Creer en Dios pero no en la Iglesia es como creer en la floración pero no en la petunia so pretexto de que los sépalos, los obispos, van a lo suyo y de que los estambres, los sacerdotes, sólo piensan en la polinización por lo que tiene de sexo seguro, ya que siempre pueden achacar la responsabilidad del embarazo a la abeja. De resultas de esta percepción errónea del clero parte de los católicos no comulga con el que reparte la sagrada forma.
El éxito del cliché anticatólico entre los propios fieles se deriva de su simplicidad. Cierto que el cliché es al análisis lo que el calcetín de nylon al jersey de angora, pero le aventaja en que no hay que lavarlo a mano y no se arruga. El creyente escéptico considera que para creer en Dios no hay que hacer ningún esfuerzo, en tanto que para creer en su cuerpo místico el tronco tiene que demostrar que ha arraigado, la cabeza que está bien amueblada y las extremidades que hacen camino al andar.

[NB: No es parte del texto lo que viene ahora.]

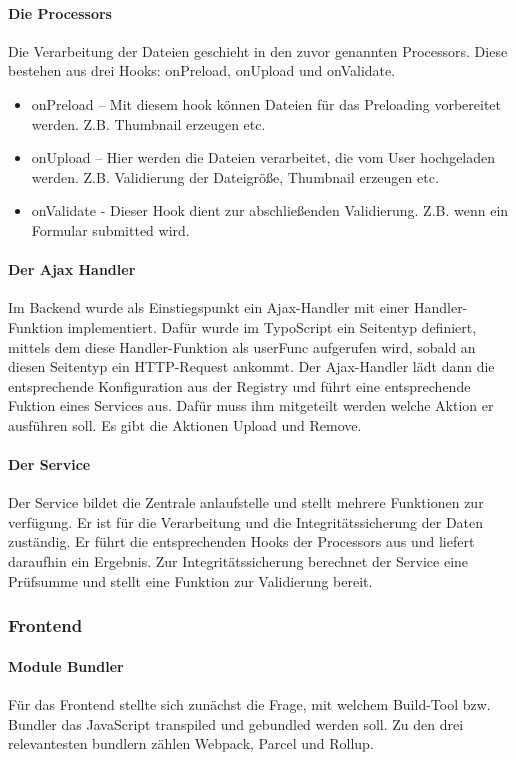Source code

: \paragraph{Die Processors} Die Verarbeitung der Dateien geschieht in den zuvor genannten Processors. Diese bestehen aus drei Hooks: onPreload, onUpload und onValidate.

\begin{itemize}
	\item onPreload 	– Mit diesem hook können Dateien für das Preloading vorbereitet werden. Z.B. Thumbnail erzeugen etc.
	\item onUpload 		– Hier werden die Dateien verarbeitet, die vom User hochgeladen werden. Z.B. Validierung der Dateigröße, Thumbnail erzeugen etc.
	\item onValidate	- Dieser Hook dient zur abschließenden Validierung. Z.B. wenn ein Formular submitted wird.
\end{itemize}

\paragraph{Der Ajax Handler} Im Backend wurde als Einstiegspunkt ein Ajax-Handler mit einer Handler-Funktion implementiert. Dafür wurde im TypoScript ein Seitentyp definiert, mittels dem diese Handler-Funktion als userFunc aufgerufen wird, sobald an diesen Seitentyp ein HTTP-Request ankommt. Der Ajax-Handler lädt dann die entsprechende Konfiguration aus der Registry und führt eine entsprechende Fuktion eines Services aus. Dafür muss ihm mitgeteilt werden welche Aktion er ausführen soll. Es gibt die Aktionen Upload und Remove.

\paragraph{Der Service} Der Service bildet die Zentrale anlaufstelle und stellt mehrere Funktionen zur verfügung. Er ist für die Verarbeitung und die Integritätssicherung der Daten zuständig. Er führt die entsprechenden Hooks der Processors aus und liefert daraufhin ein Ergebnis. Zur Integritätssicherung berechnet der Service eine Prüfsumme und stellt eine Funktion zur Validierung bereit.


\subsubsection{Frontend}
\label{sec:Frontend}

\paragraph{Module Bundler} Für das Frontend stellte sich zunächst die Frage, mit welchem Build-Tool bzw. Bundler das JavaScript transpiled und gebundled werden soll. Zu den drei relevantesten bundlern zählen Webpack, Parcel und Rollup.

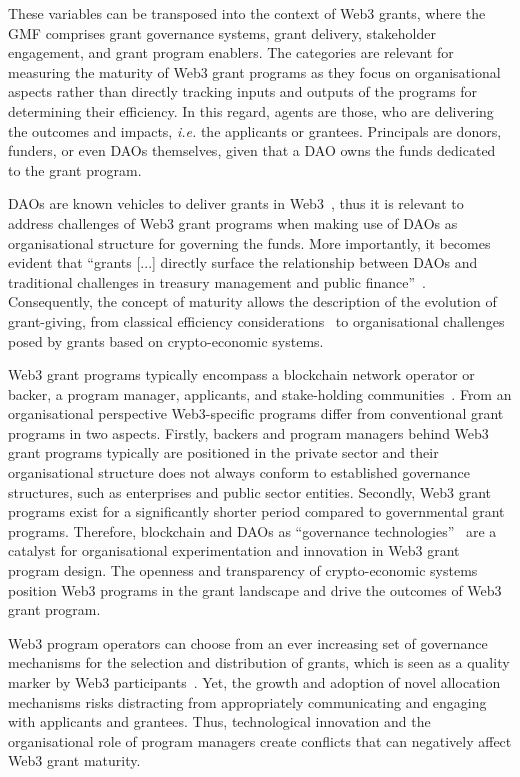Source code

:\documentclass[conference]{IEEEtran}
\begin{document}
These variables can be transposed into the context of Web3 grants, where the GMF comprises grant governance systems, grant delivery, stakeholder engagement, and grant program enablers. The categories are relevant for measuring the maturity of Web3 grant programs as they focus on organisational aspects rather than directly tracking inputs and outputs of the programs for determining their efficiency. In this regard, agents are those, who are delivering the outcomes and impacts, \textit{i.e.} the applicants or grantees. Principals are donors, funders, or even DAOs themselves, given that a DAO owns the funds dedicated to the grant program.

DAOs are known vehicles to deliver grants in Web3~\cite{austgen_dao_2023}, thus it is relevant to address challenges of Web3 grant programs when making use of DAOs as organisational structure for governing the funds. More importantly, it becomes evident that ``grants [...] directly surface the relationship between DAOs and traditional challenges in treasury management and public finance''~\cite[p.~27]{tan_open_2023}. Consequently, the concept of maturity allows the description of the evolution of grant-giving, from classical efficiency considerations~\cite{holmstrom_agency_1989} to organisational challenges posed by grants based on crypto-economic systems.

Web3 grant programs typically encompass a blockchain network operator or backer, a program manager, applicants, and stake-holding communities~\cite{gilbert_sustainable_2019,howell_financing_2017}. From an organisational perspective Web3-specific programs differ from conventional grant programs in two aspects. Firstly, backers and program managers behind Web3 grant programs typically are positioned in the private sector and their organisational structure does not always conform to established governance structures, such as enterprises and public sector entities. Secondly, Web3 grant programs exist for a significantly shorter period compared to governmental grant programs. Therefore, blockchain and DAOs as ``governance technologies''~\cite{brekke_hacker-engineers_2021,shermin_disrupting_2017}  are a catalyst for organisational experimentation and innovation in Web3 grant program design. The openness and transparency of crypto-economic systems~\cite[p.~54]{santos_dao_2018} position Web3 programs in the grant landscape and drive the outcomes of Web3 grant program.

Web3 program operators can choose from an ever increasing set of governance mechanisms for the selection and distribution of grants, which is seen as a quality marker by Web3 participants~\cite{owocki_gitcoin_2024}. Yet, the growth and adoption of novel allocation mechanisms risks distracting from appropriately communicating and engaging with applicants and grantees. Thus, technological innovation and the organisational role of program managers create conflicts that can negatively affect Web3 grant maturity.
\end{document}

La Iglesia cumple de sobra las tres exigencias, pero el creyente escéptico ha convertido el estereotipo en dogma porque le conviene, ya que busca llegar al Padre sin pasar el engorroso trámite de compulsar su fe. Huelga decir que si el creyente escéptico intenta hablar con Dios sin pasar por la centralita es porque ha asimilado la idea laica de que orar es un acto íntimo en vez de un gozo compartido.